## TASK INSTRUCTIONS
Reproduce every line in the listing that contains the word "lowbit".
******
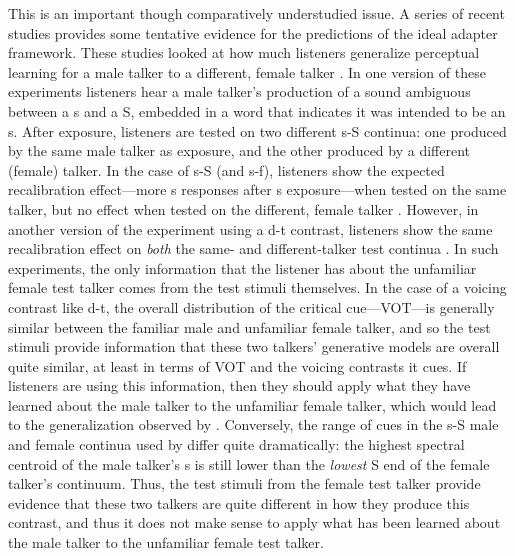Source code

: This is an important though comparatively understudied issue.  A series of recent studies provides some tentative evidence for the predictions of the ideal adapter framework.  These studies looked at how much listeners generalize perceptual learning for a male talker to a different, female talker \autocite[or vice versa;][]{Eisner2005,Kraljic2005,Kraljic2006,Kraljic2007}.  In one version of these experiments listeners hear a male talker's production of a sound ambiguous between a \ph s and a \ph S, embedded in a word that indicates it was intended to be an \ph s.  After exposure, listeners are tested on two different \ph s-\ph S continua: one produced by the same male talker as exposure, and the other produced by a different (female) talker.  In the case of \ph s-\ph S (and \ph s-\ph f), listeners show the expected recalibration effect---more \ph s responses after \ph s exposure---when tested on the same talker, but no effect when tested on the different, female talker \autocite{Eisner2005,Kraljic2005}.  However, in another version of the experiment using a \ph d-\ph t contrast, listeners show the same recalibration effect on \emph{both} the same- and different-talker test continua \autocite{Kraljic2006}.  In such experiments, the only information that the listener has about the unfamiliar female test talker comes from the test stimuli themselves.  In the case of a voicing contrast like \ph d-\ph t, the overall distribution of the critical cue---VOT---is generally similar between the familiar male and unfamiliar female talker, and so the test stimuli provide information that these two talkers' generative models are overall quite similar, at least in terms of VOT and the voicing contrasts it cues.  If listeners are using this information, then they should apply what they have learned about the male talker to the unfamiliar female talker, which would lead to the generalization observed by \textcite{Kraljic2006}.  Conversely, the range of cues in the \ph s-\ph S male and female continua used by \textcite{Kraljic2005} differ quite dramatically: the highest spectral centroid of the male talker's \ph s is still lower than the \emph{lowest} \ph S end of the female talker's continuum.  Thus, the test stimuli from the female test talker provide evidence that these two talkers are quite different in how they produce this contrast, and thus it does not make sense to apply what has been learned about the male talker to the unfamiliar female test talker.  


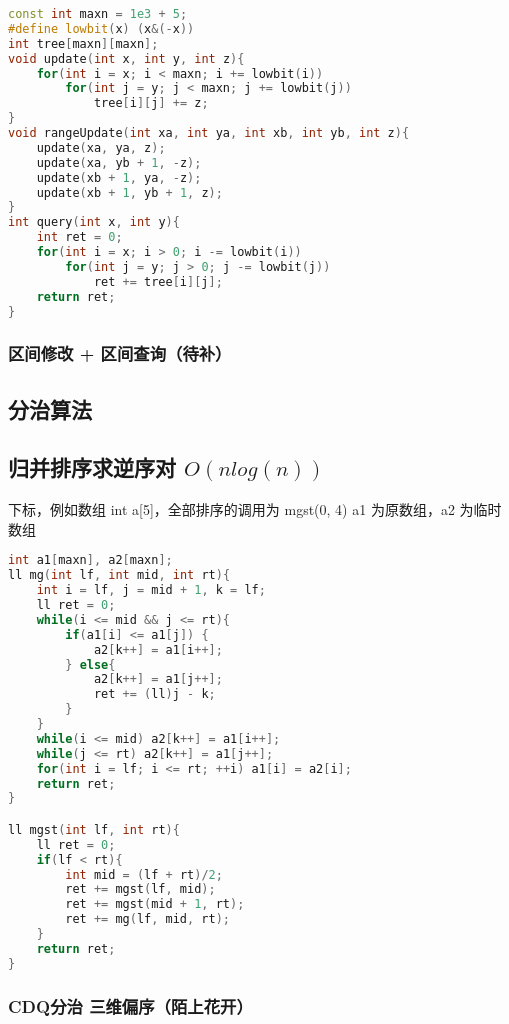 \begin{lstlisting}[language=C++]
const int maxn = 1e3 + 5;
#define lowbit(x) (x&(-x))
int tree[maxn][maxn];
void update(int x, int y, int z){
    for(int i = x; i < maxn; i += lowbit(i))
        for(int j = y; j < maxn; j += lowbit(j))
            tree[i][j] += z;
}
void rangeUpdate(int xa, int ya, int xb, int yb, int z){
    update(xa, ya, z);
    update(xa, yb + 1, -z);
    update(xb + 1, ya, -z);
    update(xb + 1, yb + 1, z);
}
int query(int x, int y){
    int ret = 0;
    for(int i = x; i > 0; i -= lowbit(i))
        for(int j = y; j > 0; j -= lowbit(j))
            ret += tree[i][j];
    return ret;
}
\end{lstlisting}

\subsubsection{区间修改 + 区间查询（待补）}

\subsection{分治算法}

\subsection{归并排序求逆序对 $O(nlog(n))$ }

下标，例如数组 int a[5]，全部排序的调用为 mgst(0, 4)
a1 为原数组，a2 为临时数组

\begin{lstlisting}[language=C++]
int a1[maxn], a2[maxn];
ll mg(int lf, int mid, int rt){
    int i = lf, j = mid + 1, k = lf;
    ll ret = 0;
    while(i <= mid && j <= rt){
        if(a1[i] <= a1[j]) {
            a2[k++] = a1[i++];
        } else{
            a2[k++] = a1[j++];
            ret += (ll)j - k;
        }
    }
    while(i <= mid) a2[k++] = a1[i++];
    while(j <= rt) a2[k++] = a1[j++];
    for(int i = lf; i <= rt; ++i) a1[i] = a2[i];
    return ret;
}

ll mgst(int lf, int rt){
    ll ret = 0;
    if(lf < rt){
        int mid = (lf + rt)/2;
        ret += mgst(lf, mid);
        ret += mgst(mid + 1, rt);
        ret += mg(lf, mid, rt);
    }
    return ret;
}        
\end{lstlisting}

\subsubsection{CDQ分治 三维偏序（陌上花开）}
******
## WRITTEN SOLUTION
#define lowbit(x) (x&(-x))
    for(int i = x; i < maxn; i += lowbit(i))
        for(int j = y; j < maxn; j += lowbit(j))
    for(int i = x; i > 0; i -= lowbit(i))
        for(int j = y; j > 0; j -= lowbit(j))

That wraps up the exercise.